**What you have to do**
Reproduce the entries exactly, but keep the pictures out of the copy.

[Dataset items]
■ ■ ■ ■ ■ ■ ■
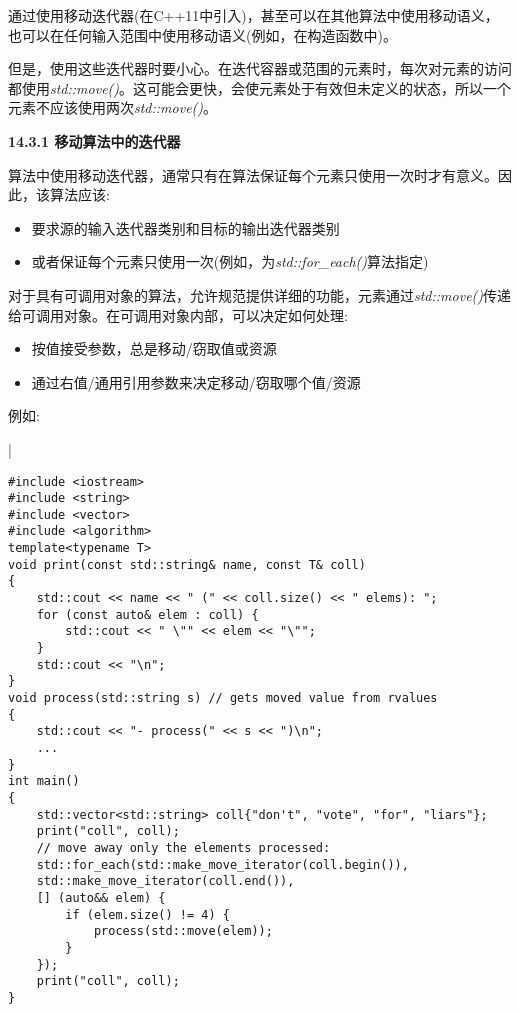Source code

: 通过使用移动迭代器(在C++11中引入)，甚至可以在其他算法中使用移动语义，也可以在任何输入范围中使用移动语义(例如，在构造函数中)。\par

但是，使用这些迭代器时要小心。在迭代容器或范围的元素时，每次对元素的访问都使用\textit{std::move()}。这可能会更快，会使元素处于有效但未定义的状态，所以一个元素不应该使用两次\textit{std::move()}。\par

\hspace*{\fill} \par %
\textbf{14.3.1 移动算法中的迭代器}

算法中使用移动迭代器，通常只有在算法保证每个元素只使用一次时才有意义。因此，该算法应该:\par

\begin{itemize}
	\item 要求源的输入迭代器类别和目标的输出迭代器类别
	\item 或者保证每个元素只使用一次(例如，为\textit{std::for\_each()}算法指定)
\end{itemize}

对于具有可调用对象的算法，允许规范提供详细的功能，元素通过\textit{std::move()}传递给可调用对象。在可调用对象内部，可以决定如何处理:\par

\begin{itemize}
	\item 按值接受参数，总是移动/窃取值或资源
	\item 通过右值/通用引用参数来决定移动/窃取哪个值/资源
\end{itemize}

例如:\par

{\color{red}{lib/foreachmove.cpp}}|\par

\begin{lstlisting}[caption={}]
#include <iostream>
#include <string>
#include <vector>
#include <algorithm>
template<typename T>
void print(const std::string& name, const T& coll)
{
	std::cout << name << " (" << coll.size() << " elems): ";
	for (const auto& elem : coll) {
		std::cout << " \"" << elem << "\"";
	}
	std::cout << "\n";
}
void process(std::string s) // gets moved value from rvalues
{
	std::cout << "- process(" << s << ")\n";
	...
}
int main()
{
	std::vector<std::string> coll{"don't", "vote", "for", "liars"};
	print("coll", coll);
	// move away only the elements processed:
	std::for_each(std::make_move_iterator(coll.begin()),
	std::make_move_iterator(coll.end()),
	[] (auto&& elem) {
		if (elem.size() != 4) {
			process(std::move(elem));
		}
	});
	print("coll", coll);
}
\end{lstlisting}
■ ■ ■ ■ ■ ■ ■
**Task output**
Source code

: 通过使用移动迭代器(在C++11中引入)，甚至可以在其他算法中使用移动语义，也可以在任何输入范围中使用移动语义(例如，在构造函数中)。\par

但是，使用这些迭代器时要小心。在迭代容器或范围的元素时，每次对元素的访问都使用\textit{std::move()}。这可能会更快，会使元素处于有效但未定义的状态，所以一个元素不应该使用两次\textit{std::move()}。\par

\hspace*{\fill} \par %
\textbf{14.3.1 移动算法中的迭代器}

算法中使用移动迭代器，通常只有在算法保证每个元素只使用一次时才有意义。因此，该算法应该:\par

\begin{itemize}
	\item 要求源的输入迭代器类别和目标的输出迭代器类别
	\item 或者保证每个元素只使用一次(例如，为\textit{std::for\_each()}算法指定)
\end{itemize}

对于具有可调用对象的算法，允许规范提供详细的功能，元素通过\textit{std::move()}传递给可调用对象。在可调用对象内部，可以决定如何处理:\par

\begin{itemize}
	\item 按值接受参数，总是移动/窃取值或资源
	\item 通过右值/通用引用参数来决定移动/窃取哪个值/资源
\end{itemize}

例如:\par

{\color{red}{lib/foreachmove.cpp}}|\par

\begin{lstlisting}[caption={}]
#include <iostream>
#include <string>
#include <vector>
#include <algorithm>
template<typename T>
void print(const std::string& name, const T& coll)
{
	std::cout << name << " (" << coll.size() << " elems): ";
	for (const auto& elem : coll) {
		std::cout << " \"" << elem << "\"";
	}
	std::cout << "\n";
}
void process(std::string s) // gets moved value from rvalues
{
	std::cout << "- process(" << s << ")\n";
	...
}
int main()
{
	std::vector<std::string> coll{"don't", "vote", "for", "liars"};
	print("coll", coll);
	// move away only the elements processed:
	std::for_each(std::make_move_iterator(coll.begin()),
	std::make_move_iterator(coll.end()),
	[] (auto&& elem) {
		if (elem.size() != 4) {
			process(std::move(elem));
		}
	});
	print("coll", coll);
}
\end{lstlisting}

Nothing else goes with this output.